Soybean plants (Glycine max var. Ransom) were grown at light intensities of 850 and 250 mueinsteins m(-2) sec(-1) of photosynthetically active radiation. A group of plants was shifted from each environment into the other environment 24 hours before the beginning of the experiment. Net photosynthetic rates and stomatal conductances were measured at 2,000 and 100 mueinsteins m(-2) sec(-1) photosynthetically active radiation on the 1st, 2nd, and 5th days of the experiment to determine the time course of photosynthetic light adaptation. The following factors were also measured: dark respiration, leaf water potential, leaf thickness, internal surface area per external surface area, chlorophyll content, photosynthetic unit size and number, specific leaf weight, and activities of malate dehydrogenase, and glycolate oxidase. Comparisons were made with plants maintained in either 850 or 250 mueinsteins m(-2) sec(-1) environments. Changes in photosynthesis, stomatal conductance, leaf anatomy, leaf water potential, photosynthetic unit size, and glycolate oxidase activity occurred upon altering the light environment, and were complete within 1 day, whereas chlorophyll content, numbers of photosynthetic units, specific leaf weight, and malate dehydrogenase activity showed slower changes. Differences in photosynthetic rates at high light were largely accounted for by internal surface area differences with low environmental light associated with low internal area and low photosynthetic rate. An exception to this was the fact that plants grown at 250 mueinsteins m(-2) sec(-1) then switched to 850 mueinsteins m(-2) sec(-1) showed lower photosynthesis at high light than any other treatment.

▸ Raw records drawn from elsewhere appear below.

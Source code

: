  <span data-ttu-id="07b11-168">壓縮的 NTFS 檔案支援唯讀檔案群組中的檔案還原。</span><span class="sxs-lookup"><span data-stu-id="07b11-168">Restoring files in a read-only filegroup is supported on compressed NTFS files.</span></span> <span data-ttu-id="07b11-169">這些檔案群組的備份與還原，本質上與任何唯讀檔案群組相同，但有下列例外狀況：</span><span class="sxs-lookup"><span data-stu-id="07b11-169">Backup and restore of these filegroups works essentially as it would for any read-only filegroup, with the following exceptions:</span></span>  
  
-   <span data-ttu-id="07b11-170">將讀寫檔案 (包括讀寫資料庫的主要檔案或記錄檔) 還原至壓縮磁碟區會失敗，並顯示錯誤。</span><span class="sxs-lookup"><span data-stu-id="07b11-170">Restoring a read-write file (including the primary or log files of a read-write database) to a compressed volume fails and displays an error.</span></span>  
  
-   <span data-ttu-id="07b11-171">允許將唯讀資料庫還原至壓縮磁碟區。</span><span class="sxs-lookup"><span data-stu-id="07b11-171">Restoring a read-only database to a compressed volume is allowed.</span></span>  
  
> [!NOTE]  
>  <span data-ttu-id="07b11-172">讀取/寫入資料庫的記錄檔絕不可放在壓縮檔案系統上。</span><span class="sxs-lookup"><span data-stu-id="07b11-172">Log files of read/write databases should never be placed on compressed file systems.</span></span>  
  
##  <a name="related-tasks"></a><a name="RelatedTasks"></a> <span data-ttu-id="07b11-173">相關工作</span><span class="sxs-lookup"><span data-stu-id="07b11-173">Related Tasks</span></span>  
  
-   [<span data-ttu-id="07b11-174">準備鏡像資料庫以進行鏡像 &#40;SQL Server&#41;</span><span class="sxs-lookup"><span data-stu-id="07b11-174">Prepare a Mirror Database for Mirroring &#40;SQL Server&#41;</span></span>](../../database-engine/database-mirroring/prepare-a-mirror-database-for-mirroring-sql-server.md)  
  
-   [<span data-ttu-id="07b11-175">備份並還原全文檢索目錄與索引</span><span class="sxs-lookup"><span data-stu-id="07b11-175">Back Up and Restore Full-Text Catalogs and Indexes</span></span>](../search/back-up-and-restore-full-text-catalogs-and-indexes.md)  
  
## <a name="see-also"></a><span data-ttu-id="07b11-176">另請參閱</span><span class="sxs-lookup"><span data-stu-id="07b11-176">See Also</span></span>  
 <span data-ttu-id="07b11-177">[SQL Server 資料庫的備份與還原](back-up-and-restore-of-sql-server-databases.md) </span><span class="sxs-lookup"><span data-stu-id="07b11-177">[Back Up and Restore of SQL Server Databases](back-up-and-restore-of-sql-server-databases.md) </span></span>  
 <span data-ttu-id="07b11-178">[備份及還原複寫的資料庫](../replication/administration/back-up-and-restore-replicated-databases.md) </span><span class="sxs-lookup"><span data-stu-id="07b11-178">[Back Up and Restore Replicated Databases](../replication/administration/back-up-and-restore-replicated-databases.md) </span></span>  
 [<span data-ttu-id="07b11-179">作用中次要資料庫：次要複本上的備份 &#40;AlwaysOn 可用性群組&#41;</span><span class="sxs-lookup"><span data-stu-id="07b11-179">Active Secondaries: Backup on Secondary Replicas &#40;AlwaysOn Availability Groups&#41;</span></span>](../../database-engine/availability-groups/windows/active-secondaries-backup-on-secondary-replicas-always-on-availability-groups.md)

This was associated with higher glycolate oxidase and malate dehydrogenase activity. Photosynthesis at low light was higher in plants kept at or switched to the lower light environment. This increased rate was associated with larger photosynthetic unit size, and lower dark respiration and malate dehydrogenase activity. Both anatomical and physiological changes with environmental light occurred even after leaf expansion was complete and both were important in determining photosynthetic response to light.